Mrs. Sarah Laws Hill. Born during the days of slavery, Sarah Laws was the youngest of a family of seven girls and four boys, who with their mother, Haggar, and their father, Manual, were owned by Master Green, a good kind master. Due to financial difficulties Master Green was forced, when Sarah was four years old, to sell the family to Master Baltimore. Baltimore was a kind and generous man, but he employed a foreman who was a hard man to work for, and drove the slaves to desperation with his repeated goading and "slave driving" tactics.

Sarah was not very old, she does not remember how old, when Mr. Baltimore died and all his property, including slaves, passed to his four daughters and their husbands. The Laws family was given to the sister who had married Master Rollander; he did not condone the practice of slavery, but his wife had no compulsions and the slaves were forced to work for her. The main crops were corn and alfalfa. Sarah recalls vividly how hard she was forced to work and how little she was fed. The main 'vittles' she ate were cornbread three times a day, salt pork about once a month and eggs once a week. Neither she nor her family received any money and were constantly reminded by their mistress that they owed her money for their keep.

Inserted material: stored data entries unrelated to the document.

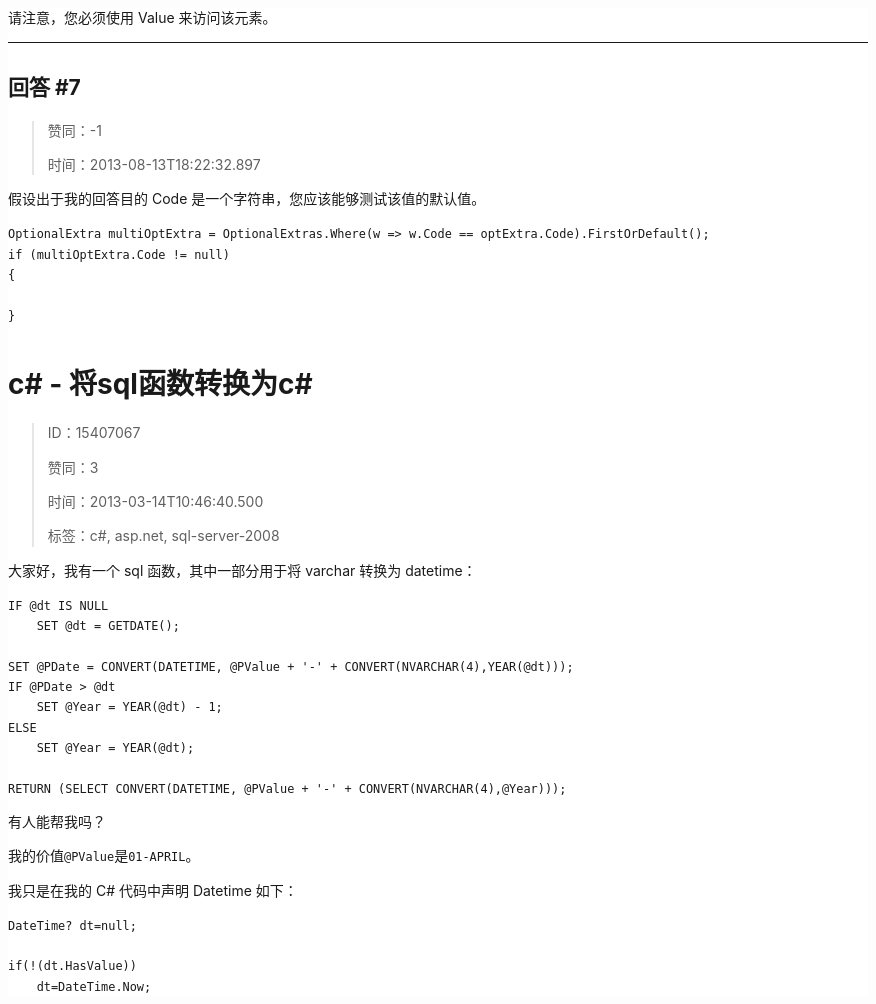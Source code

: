 请注意，您必须使用 Value 来访问该元素。

* * *

## 回答 #7

> 赞同：-1
> 
> 时间：2013-08-13T18:22:32.897

假设出于我的回答目的 Code 是一个字符串，您应该能够测试该值的默认值。

```
OptionalExtra multiOptExtra = OptionalExtras.Where(w => w.Code == optExtra.Code).FirstOrDefault();
if (multiOptExtra.Code != null)
{

} 
```

# c# - 将sql函数转换为c#

> ID：15407067
> 
> 赞同：3
> 
> 时间：2013-03-14T10:46:40.500
> 
> 标签：c#, asp.net, sql-server-2008

大家好，我有一个 sql 函数，其中一部分用于将 varchar 转换为 datetime：

```
IF @dt IS NULL
    SET @dt = GETDATE();

SET @PDate = CONVERT(DATETIME, @PValue + '-' + CONVERT(NVARCHAR(4),YEAR(@dt))); 
IF @PDate > @dt
    SET @Year = YEAR(@dt) - 1;
ELSE
    SET @Year = YEAR(@dt);

RETURN (SELECT CONVERT(DATETIME, @PValue + '-' + CONVERT(NVARCHAR(4),@Year))); 
```

有人能帮我吗？

我的价值`@PValue`是`01-APRIL`。

我只是在我的 C# 代码中声明 Datetime 如下：

```
DateTime? dt=null;

if(!(dt.HasValue))
    dt=DateTime.Now; 
```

The little girl wished to go to school to learn to read and write, which privilege was of course forbidden, and once when the mistress found her reading a book she was given a sound thrashing and a drastic scolding for wasting her time and not tending to her allotted work. Shortly after this last sale of the family, to quote Sarah Laws Hill, "Mr. Laws was a good slave, and wanted to earn some good money, so Master Rollander said if he gave him $500 he would let him go, so he did this and went to California." Where Manual Laws got the $500, Sarah is unable to say. Manual went to California, mined his little claim and was soon able to buy from the Master his wife and the four children he was able to locate. He never found the other seven. He then bought a little farm in Missouri and farmed it all through the Civil War.

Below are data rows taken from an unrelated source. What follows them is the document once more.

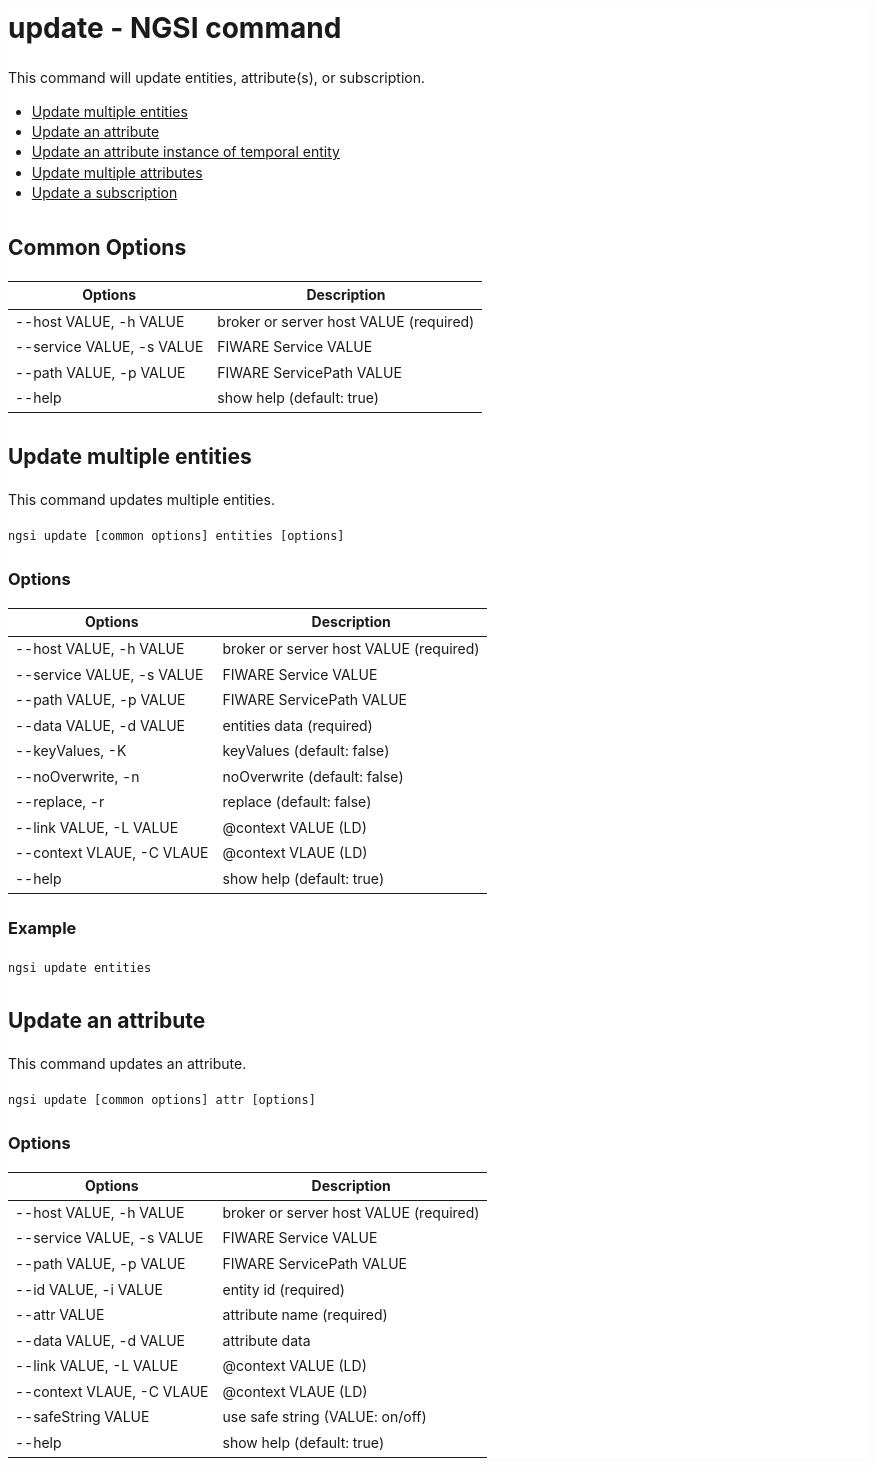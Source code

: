 # update - NGSI command

This command will update entities, attribute(s), or subscription.

-   [Update multiple entities](#update-multiple-entities)
-   [Update an attribute](#update-an-attribute)
-   [Update an attribute instance of temporal entity](#update-an-attribute-instance-of-temporal-entity)
-   [Update multiple attributes](#update-multiple-attributes)
-   [Update a subscription](#update-a-subscription)

## Common Options

| Options                   | Description                            |
| ------------------------- | -------------------------------------- |
| --host VALUE, -h VALUE    | broker or server host VALUE (required) |
| --service VALUE, -s VALUE | FIWARE Service VALUE                   |
| --path VALUE, -p VALUE    | FIWARE ServicePath VALUE               |
| --help                    | show help (default: true)              |

<a name="update-multiple-entities"></a>

## Update multiple entities

This command updates multiple entities.

```console
ngsi update [common options] entities [options]
```

### Options

| Options                   | Description                            |
| ------------------------- | -------------------------------------- |
| --host VALUE, -h VALUE    | broker or server host VALUE (required) |
| --service VALUE, -s VALUE | FIWARE Service VALUE                   |
| --path VALUE, -p VALUE    | FIWARE ServicePath VALUE               |
| --data VALUE, -d VALUE    | entities data (required)               |
| --keyValues, -K           | keyValues (default: false)             |
| --noOverwrite, -n         | noOverwrite (default: false)           |
| --replace, -r             | replace (default: false)               |
| --link VALUE, -L VALUE    | @context VALUE (LD)                    |
| --context VLAUE, -C VLAUE | @context VLAUE (LD)                    |
| --help                    | show help (default: true)              |

### Example

```console
ngsi update entities
```

<a name="update-an-attribute"></a>

## Update an attribute

This command updates an attribute.

```console
ngsi update [common options] attr [options]
```

### Options

| Options                   | Description                            |
| ------------------------- | -------------------------------------- |
| --host VALUE, -h VALUE    | broker or server host VALUE (required) |
| --service VALUE, -s VALUE | FIWARE Service VALUE                   |
| --path VALUE, -p VALUE    | FIWARE ServicePath VALUE               |
| --id VALUE, -i VALUE      | entity id (required)                   |
| --attr VALUE              | attribute name (required)              |
| --data VALUE, -d VALUE    | attribute data                         |
| --link VALUE, -L VALUE    | @context VALUE (LD)                    |
| --context VLAUE, -C VLAUE | @context VLAUE (LD)                    |
| --safeString VALUE        | use safe string (VALUE: on/off)        |
| --help                    | show help (default: true)              |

Sarah Laws has vivid recollections of the war and its results. She heard the cannons and helped and fed many of the soldiers of both the Union and the Confederate armies. She knew the building in Kansas where John Brown kept the slaves he had smuggled out of Missouri. She saw and talked to John Brown, and describes him as a great man. With the war came the "Carpet Baggers", those unscrupulous Northerers who would promise the slaves money and freedom if they went with them, the men who would then take the slaves farther south and sell them for whatever they could get as they knew the Emancipation Proclamation was imminent. When Lincoln declared all the slaves free most of them went North with the Union soldiers, but many, because they had no money, were forced to stay on the plantations. After the Proclamation, "the masters gave the slaves just barely enough for them to keep body and soul together, very little food and no clothing, this of course was done to keep them from running away." But some of them "ran away on their nerve."

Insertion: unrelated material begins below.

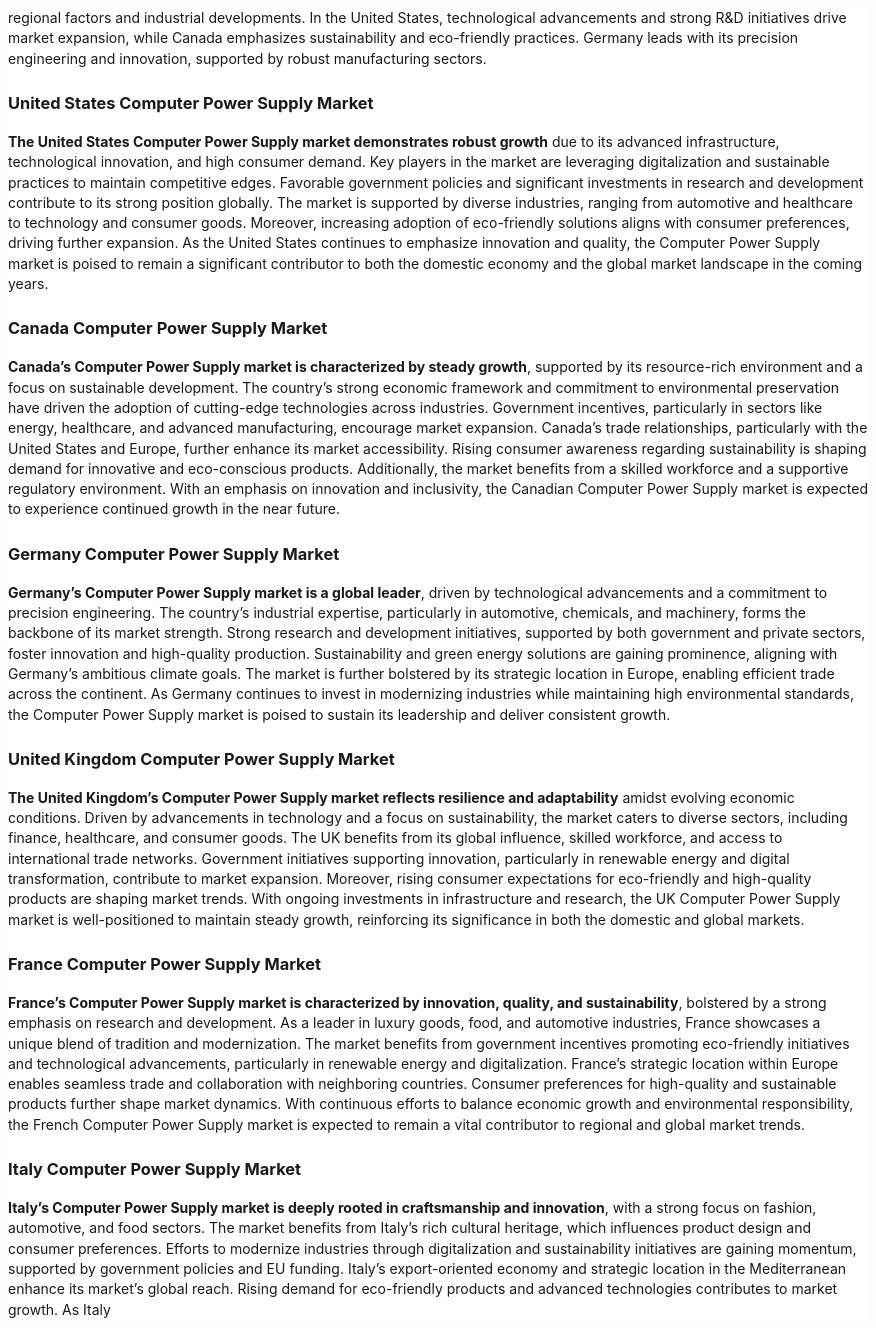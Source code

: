 regional factors and industrial developments. In the United States, technological advancements and strong R&amp;D initiatives drive market expansion, while Canada emphasizes sustainability and eco-friendly practices. Germany leads with its precision engineering and innovation, supported by robust manufacturing sectors.</span></em></p></blockquote><h3><strong>United States Computer Power Supply Market</strong></h3><p><strong>The United States Computer Power Supply market demonstrates robust growth</strong> due to its advanced infrastructure, technological innovation, and high consumer demand. Key players in the market are leveraging digitalization and sustainable practices to maintain competitive edges. Favorable government policies and significant investments in research and development contribute to its strong position globally. The market is supported by diverse industries, ranging from automotive and healthcare to technology and consumer goods. Moreover, increasing adoption of eco-friendly solutions aligns with consumer preferences, driving further expansion. As the United States continues to emphasize innovation and quality, the Computer Power Supply market is poised to remain a significant contributor to both the domestic economy and the global market landscape in the coming years.</p><h3><strong>Canada Computer Power Supply Market</strong></h3><p><strong>Canada&rsquo;s Computer Power Supply market is characterized by steady growth</strong>, supported by its resource-rich environment and a focus on sustainable development. The country&rsquo;s strong economic framework and commitment to environmental preservation have driven the adoption of cutting-edge technologies across industries. Government incentives, particularly in sectors like energy, healthcare, and advanced manufacturing, encourage market expansion. Canada&rsquo;s trade relationships, particularly with the United States and Europe, further enhance its market accessibility. Rising consumer awareness regarding sustainability is shaping demand for innovative and eco-conscious products. Additionally, the market benefits from a skilled workforce and a supportive regulatory environment. With an emphasis on innovation and inclusivity, the Canadian Computer Power Supply market is expected to experience continued growth in the near future.</p><h3><strong>Germany Computer Power Supply Market</strong></h3><p><strong>Germany&rsquo;s Computer Power Supply market is a global leader</strong>, driven by technological advancements and a commitment to precision engineering. The country&rsquo;s industrial expertise, particularly in automotive, chemicals, and machinery, forms the backbone of its market strength. Strong research and development initiatives, supported by both government and private sectors, foster innovation and high-quality production. Sustainability and green energy solutions are gaining prominence, aligning with Germany&rsquo;s ambitious climate goals. The market is further bolstered by its strategic location in Europe, enabling efficient trade across the continent. As Germany continues to invest in modernizing industries while maintaining high environmental standards, the Computer Power Supply market is poised to sustain its leadership and deliver consistent growth.</p><h3><strong>United Kingdom Computer Power Supply Market</strong></h3><p><strong>The United Kingdom&rsquo;s Computer Power Supply market reflects resilience and adaptability</strong> amidst evolving economic conditions. Driven by advancements in technology and a focus on sustainability, the market caters to diverse sectors, including finance, healthcare, and consumer goods. The UK benefits from its global influence, skilled workforce, and access to international trade networks. Government initiatives supporting innovation, particularly in renewable energy and digital transformation, contribute to market expansion. Moreover, rising consumer expectations for eco-friendly and high-quality products are shaping market trends. With ongoing investments in infrastructure and research, the UK Computer Power Supply market is well-positioned to maintain steady growth, reinforcing its significance in both the domestic and global markets.</p><h3><strong>France Computer Power Supply Market</strong></h3><p><strong>France&rsquo;s Computer Power Supply market is characterized by innovation, quality, and sustainability</strong>, bolstered by a strong emphasis on research and development. As a leader in luxury goods, food, and automotive industries, France showcases a unique blend of tradition and modernization. The market benefits from government incentives promoting eco-friendly initiatives and technological advancements, particularly in renewable energy and digitalization. France&rsquo;s strategic location within Europe enables seamless trade and collaboration with neighboring countries. Consumer preferences for high-quality and sustainable products further shape market dynamics. With continuous efforts to balance economic growth and environmental responsibility, the French Computer Power Supply market is expected to remain a vital contributor to regional and global market trends.</p><h3><strong>Italy Computer Power Supply Market</strong></h3><p><strong>Italy&rsquo;s Computer Power Supply market is deeply rooted in craftsmanship and innovation</strong>, with a strong focus on fashion, automotive, and food sectors. The market benefits from Italy&rsquo;s rich cultural heritage, which influences product design and consumer preferences. Efforts to modernize industries through digitalization and sustainability initiatives are gaining momentum, supported by government policies and EU funding. Italy&rsquo;s export-oriented economy and strategic location in the Mediterranean enhance its market&rsquo;s global reach. Rising demand for eco-friendly products and advanced technologies contributes to market growth. As Italy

About seven years after the Emancipation Sarah Laws married John Hill who had been a slave on a cotton plantation. He had been in the Civil War, assisting the doctors as they held the wounded and amputated their legs, cut out the bullets and dressed wounds. He was a rock mason at the time of his death, about seven years ago in Kansas. Her daughter then brought her to Spokane.

A few rambling incidents recalled by Mrs. Hill that are set down here as they do not seem to fit in any other part of the essay.

She recalls, that when she was a little girl, she was sent on an errand to a neighboring plantation. While she was there the foreman of the plantation went into a cabin and brought out a negro who was dying. The foreman had his men dig a hole in a nearby field and put the negro in it with the remark, "We'll come back in about an hour, he should be dead then and we can cover him up."

One of the masters, who owned her, sold a very pretty girl of about 16 years old, "downriver" to another plantation owner. A little later he grew lonesome for the child, stole her back and thwarted all endeavors of the other man to regain her. Shortly afterwards she bore a child and her present master was very angry because he did not know who the father of the child was, himself, or the man to whom he had sold her. Her father ran away from a cruel master in Georgia and gave himself to Master Green. Soon after he became embroiled in a fight with another slave over the affection of her mother. Her father gave the other slave a beating and for punishment was required to do both men's work until the other slave recovered.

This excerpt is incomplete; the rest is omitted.